### DESCRIPTION OF THE TASK
Without including any images, output the listing below exactly.

:::

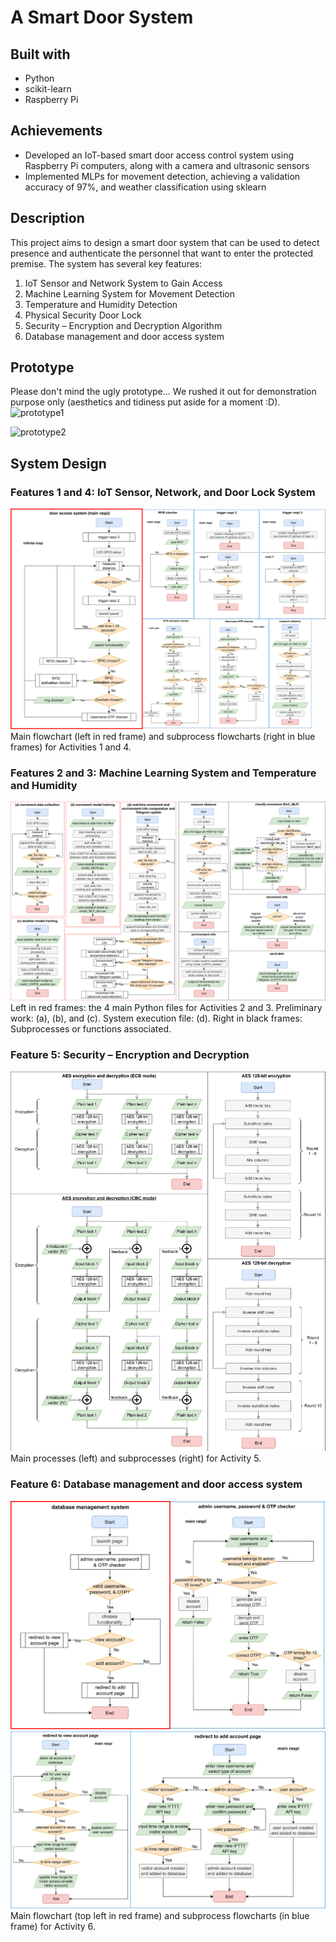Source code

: # A Smart Door System
## Built with
- Python
- scikit-learn
- Raspberry Pi
## Achievements
- Developed an IoT-based smart door access control system using Raspberry Pi computers, along with a camera and ultrasonic sensors
- Implemented MLPs for movement detection, achieving a validation accuracy of 97%, and weather classification using sklearn

## Description
This project aims to design a smart door system that can be used to detect presence and authenticate the personnel that want to enter the protected premise. The system has several key features: 
1) IoT Sensor and Network System to Gain Access
2) Machine Learning System for Movement Detection
3) Temperature and Humidity Detection
4) Physical Security Door Lock
5) Security – Encryption and Decryption Algorithm
6) Database management and door access system


## Prototype
Please don't mind the ugly prototype... We rushed it out for demonstration purpose only (aesthetics and tidiness put aside for a moment :D). 
![prototype1](https://github.com/MYY99/Projects/assets/133868293/446669e1-8582-4a4b-871a-be30875c2db5)

![prototype2](https://github.com/MYY99/Projects/assets/133868293/f609306e-8060-4028-9f8d-cb4027bde30e)

## System Design
### Features 1 and 4: IoT Sensor, Network, and Door Lock System
![Picture1](images/Picture1.png)
Main flowchart (left in red frame) and subprocess flowcharts (right in blue frames) for Activities 1 and 4.

### Features 2 and 3: Machine Learning System and Temperature and Humidity
![Picture1](images/Picture2.png)
Left in red frames: the 4 main Python files for Activities 2 and 3. Preliminary work: (a), (b), and (c). System execution file: (d). Right in black frames: Subprocesses or functions associated.

### Feature 5: Security – Encryption and Decryption 
![Picture1](images/Picture3.png)
Main processes (left) and subprocesses (right) for Activity 5.

### Feature 6: Database management and door access system
![Picture1](images/Picture4.png)
![Picture1](images/Picture5.png)
Main flowchart (top left in red frame) and subprocess flowcharts (in blue frame) for Activity 6.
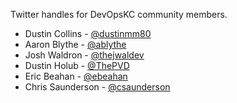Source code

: Twitter handles for DevOpsKC community members.

* Dustin Collins - [@dustinmm80](https://twitter.com/dustinmm80)
* Aaron Blythe - [@ablythe](https://twitter.com/ablythe)
* Josh Waldron - [@thejwaldev](https://twitter.com/thejwaldev)
* Dustin Holub - [@ThePVD](https://twitter.com/ThePVD)
* Eric Beahan - [@ebeahan](https://twitter.com/ebeahan)
* Chris Saunderson - [@csaunderson](https://twitter.com/csaunderson)
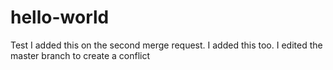 # hello-world
Test
I added this on the second merge request.
I added this too.
I edited the master branch to create a conflict

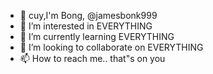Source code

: - 👋 cuy,I'm Bong, @jamesbonk999
- 👀 I’m interested in EVERYTHING
- 🌱 I’m currently learning EVERYTHING
- 💞️ I’m looking to collaborate on EVERYTHING
- 📫 How to reach me.. that"s on you

<!---
jamesbonk999/jamesbonk999 is a ✨ special ✨ repository because its `README.md` (this file) appears on your GitHub profile.
You can click the Preview link to take a look at your changes.
--->
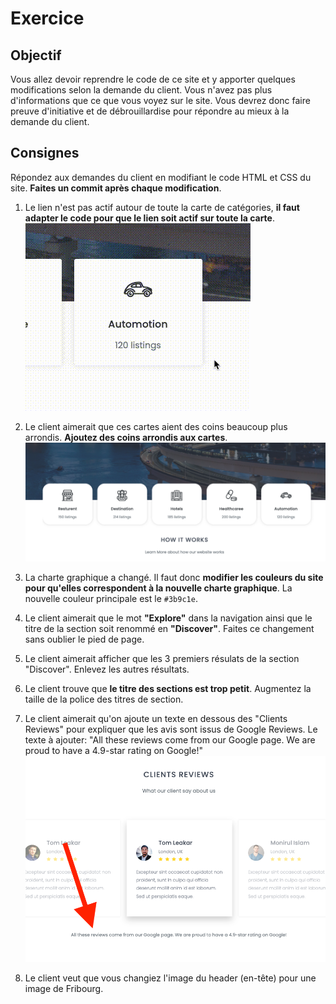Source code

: # Exercice

## Objectif

Vous allez devoir reprendre le code de ce site et y apporter quelques modifications selon la demande du client. Vous n'avez pas plus d'informations que ce que vous voyez sur le site. Vous devrez donc faire preuve d'initiative et de débrouillardise pour répondre au mieux à la demande du client.

## Consignes

Répondez aux demandes du client en modifiant le code HTML et CSS du site. **Faites un commit après chaque modification**.

1.  Le lien n'est pas actif autour de toute la carte de catégories, **il faut adapter le code pour que le lien soit actif sur toute la carte**.  
    ![bug 1](./doc/bug-1.gif)

1.  Le client aimerait que ces cartes aient des coins beaucoup plus arrondis. **Ajoutez des coins arrondis aux cartes**.
    ![rounded](./doc/rounded.png)

1.  La charte graphique a changé. Il faut donc **modifier les couleurs du site pour qu'elles correspondent à la nouvelle charte graphique**. La nouvelle couleur principale est le `#3b9c1e`.

1.  Le client aimerait que le mot **"Explore"** dans la navigation ainsi que le titre de la section soit renommé en **"Discover"**. Faites ce changement sans oublier le pied de page.

1.  Le client aimerait afficher que les 3 premiers résulats de la section "Discover". Enlevez les autres résultats.

1.  Le client trouve que **le titre des sections est trop petit**. Augmentez la taille de la police des titres de section.

1.  Le client aimerait qu'on ajoute un texte en dessous des "Clients Reviews" pour expliquer que les avis sont issus de Google Reviews. Le texte à ajouter: "All these reviews come from our Google page. We are proud to have a 4.9-star rating on Google!"
    ![feature](./doc/feature.png)

1.  Le client veut que vous changiez l'image du header (en-tête) pour une image de Fribourg.
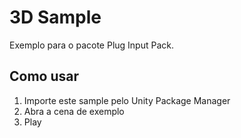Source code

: # 3D Sample

Exemplo para o pacote Plug Input Pack.

## Como usar

1. Importe este sample pelo Unity Package Manager
2. Abra a cena de exemplo
3. Play
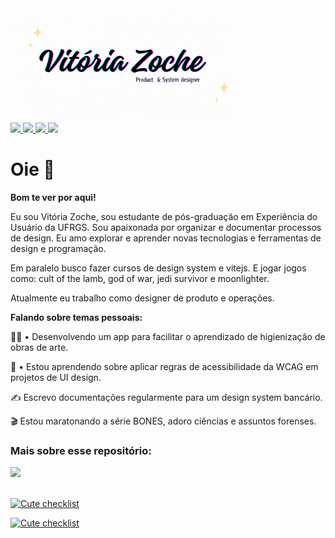 <img height="180em" src="Vitória.gif">

<div style="display:inline_block">
   <a href="https://twitter.com/vprutsky" target="_blank">
      <img src="https://img.shields.io/badge/Twitter-1DA1F2?style=for-the-badge&logo=twitter&logoColor=white">
   </a>
   <a href="https://medium.com/@vitoriazoche" target="_blank">
      <img src="https://img.shields.io/badge/Medium-12100E?style=for-the-badge&logo=medium&logoColor=white">
   </a>
   <a href="https://linkedin.com/in/vitoriazoche" target="_blank">
      <img src="https://img.shields.io/badge/LinkedIn-0077B5?style=for-the-badge&logo=linkedin&logoColor=white">
   </a>
   <a href="https://www.behance.net/vitoriazoche" target="_blank">
      <img src="https://img.shields.io/badge/-Behance-blue?style=for-the-badge&logo=behance&logoColor=white">
   </a>
</div>

# Oie 👋
 
**Bom te ver por aqui!**

Eu sou Vitória Zoche, sou estudante de pós-graduação em Experiência do Usuário da UFRGS. Sou apaixonada por organizar e documentar processos de design. Eu amo explorar e aprender novas tecnologias e ferramentas de design e programação.

Em paralelo busco fazer cursos de design system e vitejs. E jogar jogos como: cult of the lamb, god of war, jedi survivor e moonlighter.

Atualmente eu trabalho como designer de produto e operações.

**Falando sobre temas pessoais:**

👩‍💻 • Desenvolvendo um app para facilitar o aprendizado de higienização de obras de arte.

🧩 • Estou aprendendo sobre aplicar regras de acessibilidade da WCAG em projetos de UI design.

✍ Escrevo documentações regularmente para um design system bancário.

🎬 Estou maratonando a série BONES, adoro ciências e assuntos forenses.

### Mais sobre esse repositório:

<div><img height="180em" src="https://github-readme-stats.vercel.app/api/top-langs/?username=vitoriazoche&layout=compact&theme=tokyonight">
</div>
<br />

[![Cute checklist](https://github-readme-stats.vercel.app/api/pin/?username=vitoriazoche&repo=cute-pineapple)](https://github.com/vitoriazoche/cute-pineapple)

[![Cute checklist](https://github-readme-stats.vercel.app/api/pin/?username=vitoriazoche&repo=vitoriazoche.github.io)](https://github.com/vitoriazoche/vitoriazoche.github.io)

:::

### SOLUTION TO THE EXERCISE
Source code

: # A Smart Door System
## Built with
- Python
- scikit-learn
- Raspberry Pi
## Achievements
- Developed an IoT-based smart door access control system using Raspberry Pi computers, along with a camera and ultrasonic sensors
- Implemented MLPs for movement detection, achieving a validation accuracy of 97%, and weather classification using sklearn

## Description
This project aims to design a smart door system that can be used to detect presence and authenticate the personnel that want to enter the protected premise. The system has several key features: 
1) IoT Sensor and Network System to Gain Access
2) Machine Learning System for Movement Detection
3) Temperature and Humidity Detection
4) Physical Security Door Lock
5) Security – Encryption and Decryption Algorithm
6) Database management and door access system


## Prototype
Please don't mind the ugly prototype... We rushed it out for demonstration purpose only (aesthetics and tidiness put aside for a moment :D). 
![prototype1](https://github.com/MYY99/Projects/assets/133868293/446669e1-8582-4a4b-871a-be30875c2db5)

![prototype2](https://github.com/MYY99/Projects/assets/133868293/f609306e-8060-4028-9f8d-cb4027bde30e)

## System Design
### Features 1 and 4: IoT Sensor, Network, and Door Lock System
![Picture1](images/Picture1.png)
Main flowchart (left in red frame) and subprocess flowcharts (right in blue frames) for Activities 1 and 4.

### Features 2 and 3: Machine Learning System and Temperature and Humidity
![Picture1](images/Picture2.png)
Left in red frames: the 4 main Python files for Activities 2 and 3. Preliminary work: (a), (b), and (c). System execution file: (d). Right in black frames: Subprocesses or functions associated.

### Feature 5: Security – Encryption and Decryption 
![Picture1](images/Picture3.png)
Main processes (left) and subprocesses (right) for Activity 5.

### Feature 6: Database management and door access system
![Picture1](images/Picture4.png)
![Picture1](images/Picture5.png)
Main flowchart (top left in red frame) and subprocess flowcharts (in blue frame) for Activity 6.
Source code

: Twitter handles for DevOpsKC community members.

* Dustin Collins - [@dustinmm80](https://twitter.com/dustinmm80)
* Aaron Blythe - [@ablythe](https://twitter.com/ablythe)
* Josh Waldron - [@thejwaldev](https://twitter.com/thejwaldev)
* Dustin Holub - [@ThePVD](https://twitter.com/ThePVD)
* Eric Beahan - [@ebeahan](https://twitter.com/ebeahan)
* Chris Saunderson - [@csaunderson](https://twitter.com/csaunderson)
 # hello-world
Test
I added this on the second merge request.
I added this too.
I edited the master branch to create a conflict

Source code

: - 👋 cuy,I'm Bong, @jamesbonk999
- 👀 I’m interested in EVERYTHING
- 🌱 I’m currently learning EVERYTHING
- 💞️ I’m looking to collaborate on EVERYTHING
- 📫 How to reach me.. that"s on you

<!---
jamesbonk999/jamesbonk999 is a ✨ special ✨ repository because its `README.md` (this file) appears on your GitHub profile.
You can click the Preview link to take a look at your changes.
--->
Source code

: # Exercice

## Objectif

Vous allez devoir reprendre le code de ce site et y apporter quelques modifications selon la demande du client. Vous n'avez pas plus d'informations que ce que vous voyez sur le site. Vous devrez donc faire preuve d'initiative et de débrouillardise pour répondre au mieux à la demande du client.

## Consignes

Répondez aux demandes du client en modifiant le code HTML et CSS du site. **Faites un commit après chaque modification**.

1.  Le lien n'est pas actif autour de toute la carte de catégories, **il faut adapter le code pour que le lien soit actif sur toute la carte**.  
    ![bug 1](./doc/bug-1.gif)

1.  Le client aimerait que ces cartes aient des coins beaucoup plus arrondis. **Ajoutez des coins arrondis aux cartes**.
    ![rounded](./doc/rounded.png)

1.  La charte graphique a changé. Il faut donc **modifier les couleurs du site pour qu'elles correspondent à la nouvelle charte graphique**. La nouvelle couleur principale est le `#3b9c1e`.

1.  Le client aimerait que le mot **"Explore"** dans la navigation ainsi que le titre de la section soit renommé en **"Discover"**. Faites ce changement sans oublier le pied de page.

1.  Le client aimerait afficher que les 3 premiers résulats de la section "Discover". Enlevez les autres résultats.

1.  Le client trouve que **le titre des sections est trop petit**. Augmentez la taille de la police des titres de section.

1.  Le client aimerait qu'on ajoute un texte en dessous des "Clients Reviews" pour expliquer que les avis sont issus de Google Reviews. Le texte à ajouter: "All these reviews come from our Google page. We are proud to have a 4.9-star rating on Google!"
    ![feature](./doc/feature.png)

1.  Le client veut que vous changiez l'image du header (en-tête) pour une image de Fribourg.
Source code

: # 3D Sample

Exemplo para o pacote Plug Input Pack.

## Como usar

1. Importe este sample pelo Unity Package Manager
2. Abra a cena de exemplo
3. Play
 <img height="180em" src="Vitória.gif">

<div style="display:inline_block">
   <a href="https://twitter.com/vprutsky" target="_blank">
      <img src="https://img.shields.io/badge/Twitter-1DA1F2?style=for-the-badge&logo=twitter&logoColor=white">
   </a>
   <a href="https://medium.com/@vitoriazoche" target="_blank">
      <img src="https://img.shields.io/badge/Medium-12100E?style=for-the-badge&logo=medium&logoColor=white">
   </a>
   <a href="https://linkedin.com/in/vitoriazoche" target="_blank">
      <img src="https://img.shields.io/badge/LinkedIn-0077B5?style=for-the-badge&logo=linkedin&logoColor=white">
   </a>
   <a href="https://www.behance.net/vitoriazoche" target="_blank">
      <img src="https://img.shields.io/badge/-Behance-blue?style=for-the-badge&logo=behance&logoColor=white">
   </a>
</div>

# Oie 👋
 
**Bom te ver por aqui!**

Eu sou Vitória Zoche, sou estudante de pós-graduação em Experiência do Usuário da UFRGS. Sou apaixonada por organizar e documentar processos de design. Eu amo explorar e aprender novas tecnologias e ferramentas de design e programação.

Em paralelo busco fazer cursos de design system e vitejs. E jogar jogos como: cult of the lamb, god of war, jedi survivor e moonlighter.

Atualmente eu trabalho como designer de produto e operações.

**Falando sobre temas pessoais:**

👩‍💻 • Desenvolvendo um app para facilitar o aprendizado de higienização de obras de arte.

🧩 • Estou aprendendo sobre aplicar regras de acessibilidade da WCAG em projetos de UI design.

✍ Escrevo documentações regularmente para um design system bancário.

🎬 Estou maratonando a série BONES, adoro ciências e assuntos forenses.

### Mais sobre esse repositório:

<div><img height="180em" src="https://github-readme-stats.vercel.app/api/top-langs/?username=vitoriazoche&layout=compact&theme=tokyonight">
</div>
<br />

[![Cute checklist](https://github-readme-stats.vercel.app/api/pin/?username=vitoriazoche&repo=cute-pineapple)](https://github.com/vitoriazoche/cute-pineapple)

[![Cute checklist](https://github-readme-stats.vercel.app/api/pin/?username=vitoriazoche&repo=vitoriazoche.github.io)](https://github.com/vitoriazoche/vitoriazoche.github.io)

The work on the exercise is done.